Your copy should hold exactly the lines from the beginning of the listing below through the line with "### Components", without any pictures.

**EXTRACTED INFORMATION:**
-- Opening Marker --

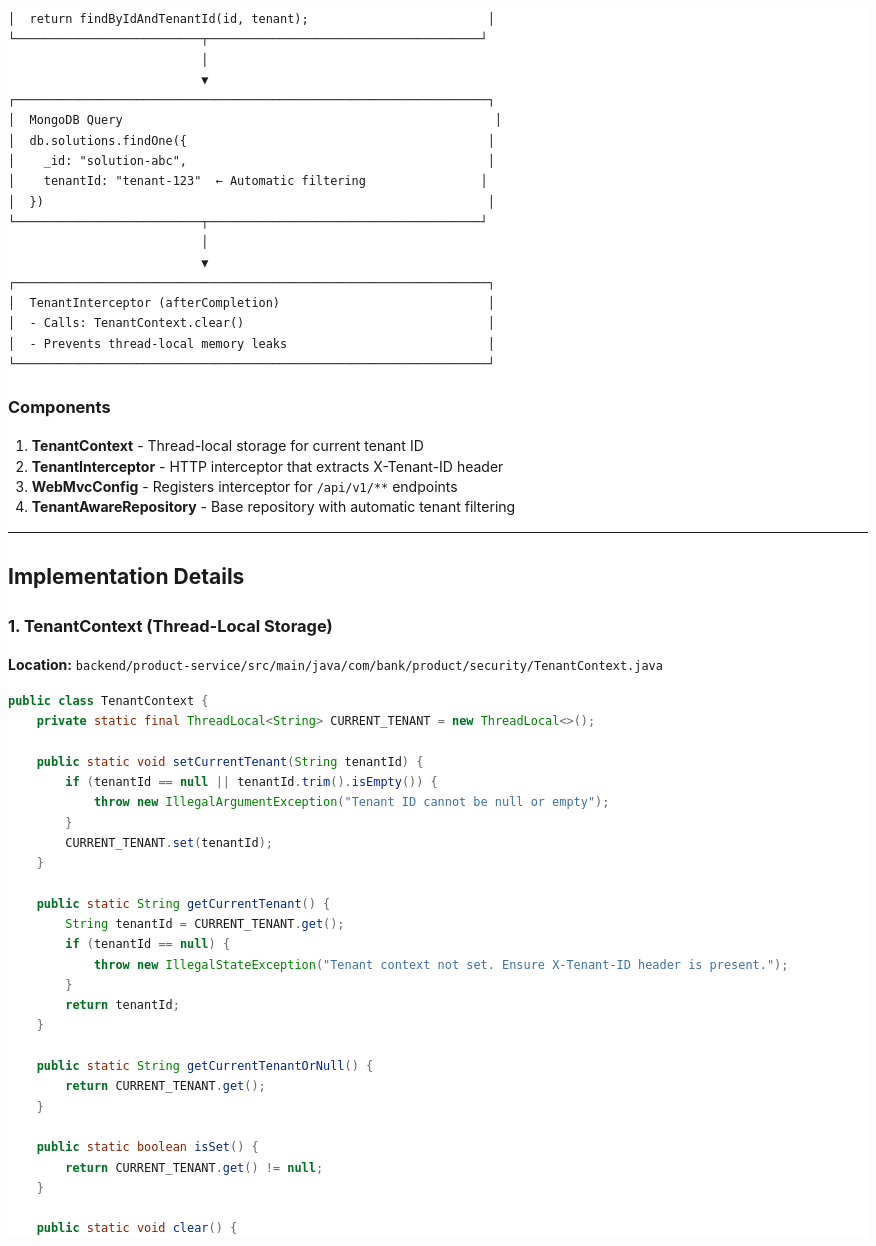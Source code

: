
 ```
│  return findByIdAndTenantId(id, tenant);                         │
└──────────────────────────┬──────────────────────────────────────┘
                           │
                           ▼
┌──────────────────────────────────────────────────────────────────┐
│  MongoDB Query                                                    │
│  db.solutions.findOne({                                          │
│    _id: "solution-abc",                                          │
│    tenantId: "tenant-123"  ← Automatic filtering                │
│  })                                                              │
└──────────────────────────┬──────────────────────────────────────┘
                           │
                           ▼
┌──────────────────────────────────────────────────────────────────┐
│  TenantInterceptor (afterCompletion)                             │
│  - Calls: TenantContext.clear()                                  │
│  - Prevents thread-local memory leaks                            │
└──────────────────────────────────────────────────────────────────┘
```

### Components

1. **TenantContext** - Thread-local storage for current tenant ID
2. **TenantInterceptor** - HTTP interceptor that extracts X-Tenant-ID header
3. **WebMvcConfig** - Registers interceptor for `/api/v1/**` endpoints
4. **TenantAwareRepository** - Base repository with automatic tenant filtering

---

## Implementation Details

### 1. TenantContext (Thread-Local Storage)

**Location:** `backend/product-service/src/main/java/com/bank/product/security/TenantContext.java`

```java
public class TenantContext {
    private static final ThreadLocal<String> CURRENT_TENANT = new ThreadLocal<>();

    public static void setCurrentTenant(String tenantId) {
        if (tenantId == null || tenantId.trim().isEmpty()) {
            throw new IllegalArgumentException("Tenant ID cannot be null or empty");
        }
        CURRENT_TENANT.set(tenantId);
    }

    public static String getCurrentTenant() {
        String tenantId = CURRENT_TENANT.get();
        if (tenantId == null) {
            throw new IllegalStateException("Tenant context not set. Ensure X-Tenant-ID header is present.");
        }
        return tenantId;
    }

    public static String getCurrentTenantOrNull() {
        return CURRENT_TENANT.get();
    }

    public static boolean isSet() {
        return CURRENT_TENANT.get() != null;
    }

    public static void clear() {
```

-- Closing Marker --

**TASK RESPONSE:**
Source code

:
 ```
│  return findByIdAndTenantId(id, tenant);                         │
└──────────────────────────┬──────────────────────────────────────┘
                           │
                           ▼
┌──────────────────────────────────────────────────────────────────┐
│  MongoDB Query                                                    │
│  db.solutions.findOne({                                          │
│    _id: "solution-abc",                                          │
│    tenantId: "tenant-123"  ← Automatic filtering                │
│  })                                                              │
└──────────────────────────┬──────────────────────────────────────┘
                           │
                           ▼
┌──────────────────────────────────────────────────────────────────┐
│  TenantInterceptor (afterCompletion)                             │
│  - Calls: TenantContext.clear()                                  │
│  - Prevents thread-local memory leaks                            │
└──────────────────────────────────────────────────────────────────┘
```

### Components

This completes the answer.